== Segment start ==

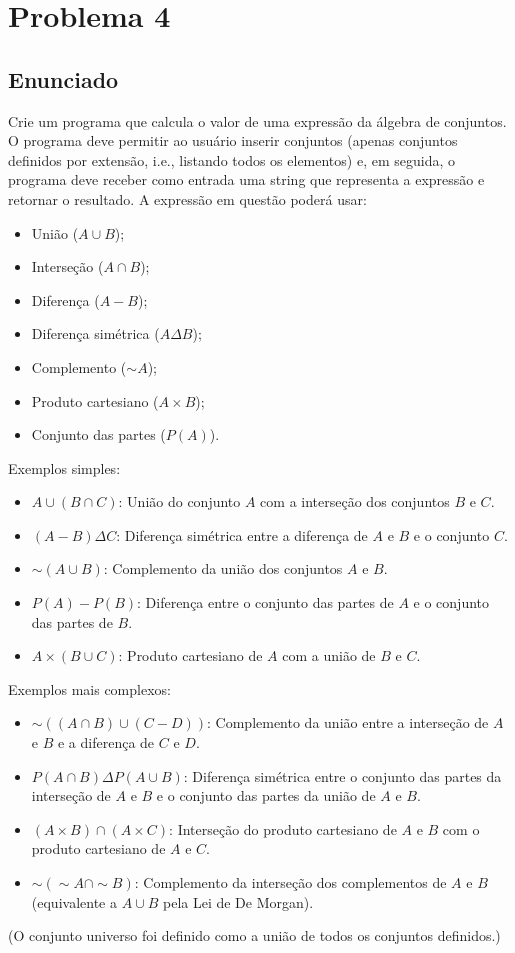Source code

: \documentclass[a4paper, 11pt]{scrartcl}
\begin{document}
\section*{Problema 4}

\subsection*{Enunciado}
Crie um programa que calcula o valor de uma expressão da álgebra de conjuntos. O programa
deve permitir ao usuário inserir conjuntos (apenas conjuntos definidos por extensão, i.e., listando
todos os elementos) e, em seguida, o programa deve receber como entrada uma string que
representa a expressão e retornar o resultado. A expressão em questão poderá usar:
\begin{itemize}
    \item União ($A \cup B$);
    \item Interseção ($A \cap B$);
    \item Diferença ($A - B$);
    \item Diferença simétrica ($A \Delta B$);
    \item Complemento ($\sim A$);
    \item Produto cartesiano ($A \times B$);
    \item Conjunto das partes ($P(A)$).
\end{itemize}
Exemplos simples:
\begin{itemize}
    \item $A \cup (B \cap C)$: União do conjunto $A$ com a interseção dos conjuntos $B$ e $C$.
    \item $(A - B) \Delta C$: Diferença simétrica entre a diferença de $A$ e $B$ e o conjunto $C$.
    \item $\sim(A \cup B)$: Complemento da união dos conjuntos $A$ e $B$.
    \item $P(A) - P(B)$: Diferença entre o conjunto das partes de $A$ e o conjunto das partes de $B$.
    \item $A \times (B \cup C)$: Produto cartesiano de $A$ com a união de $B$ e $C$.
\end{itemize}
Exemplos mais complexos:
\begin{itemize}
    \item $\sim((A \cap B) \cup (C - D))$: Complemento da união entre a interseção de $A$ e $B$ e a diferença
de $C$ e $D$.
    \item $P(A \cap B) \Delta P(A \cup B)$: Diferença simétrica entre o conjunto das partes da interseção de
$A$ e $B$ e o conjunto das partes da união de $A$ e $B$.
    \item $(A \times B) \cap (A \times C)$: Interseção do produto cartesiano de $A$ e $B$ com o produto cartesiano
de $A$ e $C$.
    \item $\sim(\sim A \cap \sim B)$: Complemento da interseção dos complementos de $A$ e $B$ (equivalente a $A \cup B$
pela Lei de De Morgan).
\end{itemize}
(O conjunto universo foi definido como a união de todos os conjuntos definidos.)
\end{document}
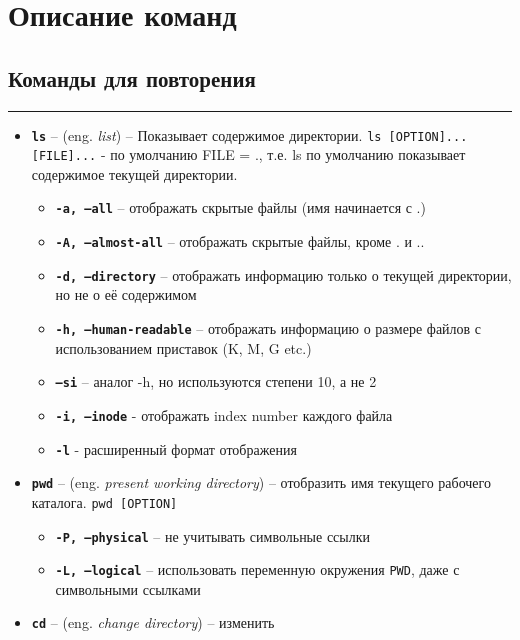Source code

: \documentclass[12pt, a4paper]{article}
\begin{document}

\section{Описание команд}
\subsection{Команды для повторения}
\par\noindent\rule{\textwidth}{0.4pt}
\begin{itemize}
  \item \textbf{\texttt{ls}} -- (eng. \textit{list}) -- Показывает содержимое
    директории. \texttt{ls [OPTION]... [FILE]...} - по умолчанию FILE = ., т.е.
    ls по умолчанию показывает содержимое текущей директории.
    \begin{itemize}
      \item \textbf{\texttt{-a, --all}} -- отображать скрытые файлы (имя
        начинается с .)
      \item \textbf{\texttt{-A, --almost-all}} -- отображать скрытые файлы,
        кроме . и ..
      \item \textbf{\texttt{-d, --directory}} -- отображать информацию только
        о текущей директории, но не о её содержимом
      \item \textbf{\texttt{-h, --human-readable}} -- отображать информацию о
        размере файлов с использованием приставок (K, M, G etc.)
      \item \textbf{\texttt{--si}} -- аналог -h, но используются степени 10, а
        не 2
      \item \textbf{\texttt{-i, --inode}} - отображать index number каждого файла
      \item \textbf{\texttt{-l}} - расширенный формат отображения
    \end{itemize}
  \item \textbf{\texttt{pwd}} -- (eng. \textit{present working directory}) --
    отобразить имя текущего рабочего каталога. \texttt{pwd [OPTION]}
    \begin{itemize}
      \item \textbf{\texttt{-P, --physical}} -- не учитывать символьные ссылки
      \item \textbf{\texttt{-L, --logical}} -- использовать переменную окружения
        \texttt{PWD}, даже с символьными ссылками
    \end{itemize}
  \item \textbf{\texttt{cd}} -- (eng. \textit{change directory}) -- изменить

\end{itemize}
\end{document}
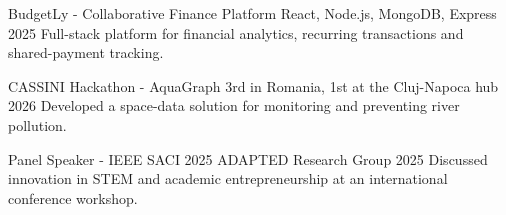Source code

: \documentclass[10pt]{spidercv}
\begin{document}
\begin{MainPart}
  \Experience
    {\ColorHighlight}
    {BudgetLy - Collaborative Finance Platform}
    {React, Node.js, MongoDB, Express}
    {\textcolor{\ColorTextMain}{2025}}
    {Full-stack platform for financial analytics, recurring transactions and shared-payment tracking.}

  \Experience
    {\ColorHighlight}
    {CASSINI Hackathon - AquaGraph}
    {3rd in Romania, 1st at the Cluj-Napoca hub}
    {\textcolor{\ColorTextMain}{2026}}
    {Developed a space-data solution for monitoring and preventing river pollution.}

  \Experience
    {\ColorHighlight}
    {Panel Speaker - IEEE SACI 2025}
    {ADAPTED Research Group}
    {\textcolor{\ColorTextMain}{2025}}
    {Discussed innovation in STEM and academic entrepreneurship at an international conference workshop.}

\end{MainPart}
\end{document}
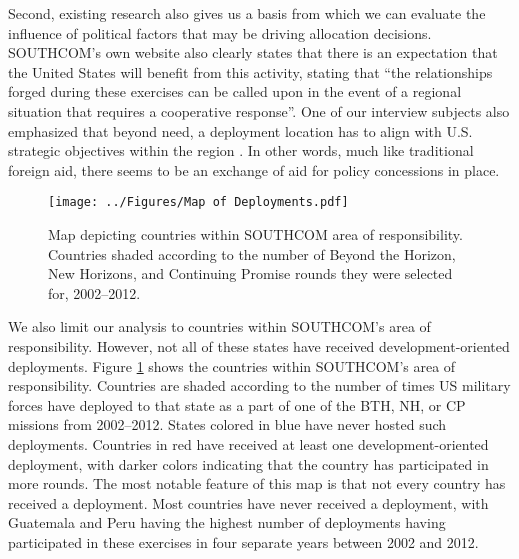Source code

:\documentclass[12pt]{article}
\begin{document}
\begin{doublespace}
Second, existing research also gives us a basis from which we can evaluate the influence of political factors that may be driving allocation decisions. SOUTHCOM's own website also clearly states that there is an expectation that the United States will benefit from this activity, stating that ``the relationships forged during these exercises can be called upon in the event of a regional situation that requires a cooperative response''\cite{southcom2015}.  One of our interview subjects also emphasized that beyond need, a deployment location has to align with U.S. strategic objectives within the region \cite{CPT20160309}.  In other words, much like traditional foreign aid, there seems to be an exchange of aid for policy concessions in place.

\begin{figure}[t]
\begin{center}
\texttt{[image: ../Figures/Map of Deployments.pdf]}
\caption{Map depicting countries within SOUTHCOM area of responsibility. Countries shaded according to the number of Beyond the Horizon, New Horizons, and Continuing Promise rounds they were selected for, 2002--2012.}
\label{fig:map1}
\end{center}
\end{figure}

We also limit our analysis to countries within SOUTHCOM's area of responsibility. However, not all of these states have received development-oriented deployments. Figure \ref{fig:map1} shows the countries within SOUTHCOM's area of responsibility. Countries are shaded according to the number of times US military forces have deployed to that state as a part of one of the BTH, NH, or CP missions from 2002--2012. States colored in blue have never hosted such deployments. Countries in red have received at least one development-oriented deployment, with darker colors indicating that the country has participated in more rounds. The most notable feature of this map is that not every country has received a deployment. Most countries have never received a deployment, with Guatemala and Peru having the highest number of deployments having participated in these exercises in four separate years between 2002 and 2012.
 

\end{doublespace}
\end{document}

== Segment end ==

TASK BRIEF → For the word "doublespace", say how many lines of the listing contain it; give the number alone.

SOLUTION → 2